Matt Heckert
Germans Van Eck
Matt Heckert’s Mechanical Sound Orchestra, 1989-92, bears about the same relation to music as the shrieks emitted from the Brazen Bull, an ancient torture device in which a victim was roasted alive. (The screams emitted from this brass effigy of a bull were meant to approximate the beast’s bellowing.) Heckert’s two-hour performance was not necessarily unenjoyable, though by the end of it I found myself grinding my teeth.

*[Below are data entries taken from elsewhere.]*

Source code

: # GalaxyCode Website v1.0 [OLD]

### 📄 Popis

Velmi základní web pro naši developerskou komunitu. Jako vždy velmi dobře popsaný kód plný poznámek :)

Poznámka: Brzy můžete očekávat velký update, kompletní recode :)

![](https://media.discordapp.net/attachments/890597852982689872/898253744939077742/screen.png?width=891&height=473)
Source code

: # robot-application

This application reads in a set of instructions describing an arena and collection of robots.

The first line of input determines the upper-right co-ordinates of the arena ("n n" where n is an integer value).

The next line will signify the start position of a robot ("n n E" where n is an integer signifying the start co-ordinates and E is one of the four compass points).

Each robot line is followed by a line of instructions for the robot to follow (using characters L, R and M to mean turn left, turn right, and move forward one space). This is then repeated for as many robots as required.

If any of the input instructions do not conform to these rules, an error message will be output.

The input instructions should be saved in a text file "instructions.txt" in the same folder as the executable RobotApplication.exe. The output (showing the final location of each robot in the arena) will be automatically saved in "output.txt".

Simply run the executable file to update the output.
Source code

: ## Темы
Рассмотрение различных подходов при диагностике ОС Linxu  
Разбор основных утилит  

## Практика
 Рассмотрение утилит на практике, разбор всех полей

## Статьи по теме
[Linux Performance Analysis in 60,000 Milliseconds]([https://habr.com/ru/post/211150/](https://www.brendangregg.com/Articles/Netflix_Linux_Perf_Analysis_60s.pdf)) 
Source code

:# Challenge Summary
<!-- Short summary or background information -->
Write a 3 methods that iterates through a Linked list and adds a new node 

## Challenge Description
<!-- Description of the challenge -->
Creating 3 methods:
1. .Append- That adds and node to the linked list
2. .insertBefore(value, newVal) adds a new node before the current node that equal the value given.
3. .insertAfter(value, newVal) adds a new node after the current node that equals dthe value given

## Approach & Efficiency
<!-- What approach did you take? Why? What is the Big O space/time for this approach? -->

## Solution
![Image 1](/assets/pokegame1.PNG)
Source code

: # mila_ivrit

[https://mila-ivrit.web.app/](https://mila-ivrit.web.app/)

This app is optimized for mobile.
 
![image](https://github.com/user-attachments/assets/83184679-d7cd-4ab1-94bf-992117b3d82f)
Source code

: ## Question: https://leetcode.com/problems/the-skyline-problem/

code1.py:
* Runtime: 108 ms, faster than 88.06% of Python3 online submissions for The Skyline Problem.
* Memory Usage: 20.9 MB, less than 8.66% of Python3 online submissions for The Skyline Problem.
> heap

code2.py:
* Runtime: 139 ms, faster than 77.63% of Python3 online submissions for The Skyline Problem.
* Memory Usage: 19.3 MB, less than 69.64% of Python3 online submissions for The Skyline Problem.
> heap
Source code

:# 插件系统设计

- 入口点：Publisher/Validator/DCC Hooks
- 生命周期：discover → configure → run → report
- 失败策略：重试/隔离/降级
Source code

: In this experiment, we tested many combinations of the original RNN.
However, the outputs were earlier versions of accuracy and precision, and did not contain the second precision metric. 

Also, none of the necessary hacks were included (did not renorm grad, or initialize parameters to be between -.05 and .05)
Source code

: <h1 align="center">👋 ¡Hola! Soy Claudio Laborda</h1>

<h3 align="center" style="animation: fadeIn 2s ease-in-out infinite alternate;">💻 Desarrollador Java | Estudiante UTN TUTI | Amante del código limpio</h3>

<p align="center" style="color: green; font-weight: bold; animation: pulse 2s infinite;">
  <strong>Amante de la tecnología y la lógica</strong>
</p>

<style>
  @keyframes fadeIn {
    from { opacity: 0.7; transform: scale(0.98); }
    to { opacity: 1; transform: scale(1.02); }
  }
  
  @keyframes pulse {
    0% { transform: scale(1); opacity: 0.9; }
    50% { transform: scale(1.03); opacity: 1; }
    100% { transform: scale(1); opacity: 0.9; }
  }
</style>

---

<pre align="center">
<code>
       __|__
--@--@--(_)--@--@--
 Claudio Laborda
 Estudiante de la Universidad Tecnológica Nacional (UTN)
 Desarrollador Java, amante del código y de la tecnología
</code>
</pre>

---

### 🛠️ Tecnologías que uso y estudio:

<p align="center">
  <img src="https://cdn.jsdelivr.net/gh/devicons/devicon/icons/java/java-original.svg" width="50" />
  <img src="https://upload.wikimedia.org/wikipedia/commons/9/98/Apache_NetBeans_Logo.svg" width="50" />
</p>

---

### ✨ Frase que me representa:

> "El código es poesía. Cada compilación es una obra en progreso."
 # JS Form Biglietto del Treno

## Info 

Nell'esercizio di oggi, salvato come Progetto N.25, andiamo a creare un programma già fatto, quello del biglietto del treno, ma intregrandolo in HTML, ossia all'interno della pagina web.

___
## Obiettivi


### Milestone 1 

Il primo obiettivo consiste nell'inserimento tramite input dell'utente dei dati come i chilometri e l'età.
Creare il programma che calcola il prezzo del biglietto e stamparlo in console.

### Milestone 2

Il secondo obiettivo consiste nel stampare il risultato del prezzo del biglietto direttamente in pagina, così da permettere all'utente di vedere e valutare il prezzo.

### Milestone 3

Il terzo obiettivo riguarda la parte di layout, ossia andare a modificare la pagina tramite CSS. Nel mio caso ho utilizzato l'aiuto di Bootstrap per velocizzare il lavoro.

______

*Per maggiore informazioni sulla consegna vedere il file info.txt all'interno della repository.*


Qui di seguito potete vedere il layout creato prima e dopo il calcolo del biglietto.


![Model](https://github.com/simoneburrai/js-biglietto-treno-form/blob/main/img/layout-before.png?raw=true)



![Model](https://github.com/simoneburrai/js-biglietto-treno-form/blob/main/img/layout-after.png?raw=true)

Heckert—a former member of Survival Research Laboratories, the techno-terrorist art gang that staged war-game spectacles of killer automata—controls his “instruments” from the console of a Macintosh computer. The collection of machines in this ensemble includes Oscillating Rings, 1989, large gyroscopes whirling perilously on a steel tabletop that produce a sound something like a railroad engine (their pitch, moreover, ascends or descends with the speed of their motors). There is also the Rotolyn, 1990, a piano wire that screeches across a rotating cylinder and sounds like metal fingernails scraping a metal blackboard. Each of three Resonatos, 1989, old water heaters in envelopes of rubber, roars like a lion when its rubber membrane is punched in and out by pistons. An amplification system intensifies the bone-scraping effects of this ensemble. But is it music or is it torture?
During Heckert’s performance, clusters of people gathered around the machines to watch them work. A fascination with moving parts, no doubt, has long caused people to stare at automata, toys, clocks, and Vaucanson’s Duck. However, Heckert is careful to differentiate himself from other machine artists like Jean Tinguely. In a recent interview, he said, “There’s a fundamental difference between what I do. . . [and kinetic art]. Kinetic just implies it moves, and generally it’s a representation or caricature of an existing real world situation or group of mechanisms. My mechanisms exist for a reason—to make the sound they make and move the way they do. They function. They do a job.” Heckert’s machines look like what they do. However, is it not precisely by appropriating this functionalist logic that they come to resemble—and perhaps to parody—the no-frills efficiency of industrial machinery? Is it really such a “job” to produce sound? Machines may work, but isn’t music played?
The Mechanical Sound Orchestra represents a détournement (as the Situationists used to say), a redirection of the machine’s potential away from simple commodity production and toward something else. After all, for industrial machinery, sound is merely a waste product. Consequently, much as Heckert builds his machines out of scavenged parts, so too he salvages industrial noise from the scrap heap of the sound spectrum. Of course, he is not the first to find music in aural waste—in 1913, the futurist Luigi Russolo published The Art of Noises and gave performances using such shrill-sounding devices that audiences begged him to stop playing. No doubt, the beauty of such noise is subjective. To some, Heckert’s machines may be as torturous as the Brazen Bull. Could these machines be possessed by a diabolus ex machina? Perhaps, but the demon in Heckert’s machinery could be no more evil than whatever malignant spirit propels technological “progress.” Heckert’s achievement is precisely to make machines that do not work; let The Mechanical Sound Orchestra play!